Dataset records
Segment Open

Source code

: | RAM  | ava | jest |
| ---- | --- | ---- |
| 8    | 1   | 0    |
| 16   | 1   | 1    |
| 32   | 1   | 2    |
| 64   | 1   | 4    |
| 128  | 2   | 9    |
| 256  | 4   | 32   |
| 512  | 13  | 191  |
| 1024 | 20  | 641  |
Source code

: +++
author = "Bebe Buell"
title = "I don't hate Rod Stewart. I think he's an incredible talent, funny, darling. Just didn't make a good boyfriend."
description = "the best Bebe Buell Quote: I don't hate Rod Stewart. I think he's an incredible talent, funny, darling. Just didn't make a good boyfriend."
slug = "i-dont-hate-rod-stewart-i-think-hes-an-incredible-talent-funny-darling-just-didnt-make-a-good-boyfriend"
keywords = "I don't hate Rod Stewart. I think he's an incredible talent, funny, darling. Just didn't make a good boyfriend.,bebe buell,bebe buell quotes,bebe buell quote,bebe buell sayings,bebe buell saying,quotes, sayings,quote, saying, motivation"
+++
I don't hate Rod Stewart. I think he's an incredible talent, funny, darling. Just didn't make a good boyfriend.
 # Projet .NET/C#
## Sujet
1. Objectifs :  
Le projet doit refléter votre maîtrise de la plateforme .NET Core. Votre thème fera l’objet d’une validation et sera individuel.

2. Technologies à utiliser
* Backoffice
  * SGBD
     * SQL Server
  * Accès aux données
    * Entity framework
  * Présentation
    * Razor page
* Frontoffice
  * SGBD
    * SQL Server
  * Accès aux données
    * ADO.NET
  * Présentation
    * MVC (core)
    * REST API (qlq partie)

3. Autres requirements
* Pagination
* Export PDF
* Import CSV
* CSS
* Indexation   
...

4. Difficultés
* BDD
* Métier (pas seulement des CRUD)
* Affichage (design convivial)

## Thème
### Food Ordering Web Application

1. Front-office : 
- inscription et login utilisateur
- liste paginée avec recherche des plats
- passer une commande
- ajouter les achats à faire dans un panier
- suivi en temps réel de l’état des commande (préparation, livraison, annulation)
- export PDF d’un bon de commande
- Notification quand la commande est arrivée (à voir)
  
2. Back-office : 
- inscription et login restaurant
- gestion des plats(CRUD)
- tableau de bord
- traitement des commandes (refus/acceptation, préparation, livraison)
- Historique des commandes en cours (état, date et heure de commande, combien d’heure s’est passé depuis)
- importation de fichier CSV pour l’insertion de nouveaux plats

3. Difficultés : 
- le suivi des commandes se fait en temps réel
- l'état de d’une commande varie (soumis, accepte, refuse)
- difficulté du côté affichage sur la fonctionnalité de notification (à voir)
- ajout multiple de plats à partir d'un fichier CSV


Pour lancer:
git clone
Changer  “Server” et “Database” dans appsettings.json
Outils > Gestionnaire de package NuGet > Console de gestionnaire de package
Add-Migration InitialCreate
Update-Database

Segment Closed

▸ BRIEF
Every line of the data above that includes "suivi" should be listed.

▸ ANSWER TO THE PROBLEM
- suivi en temps réel de l’état des commande (préparation, livraison, annulation)
- le suivi des commandes se fait en temps réel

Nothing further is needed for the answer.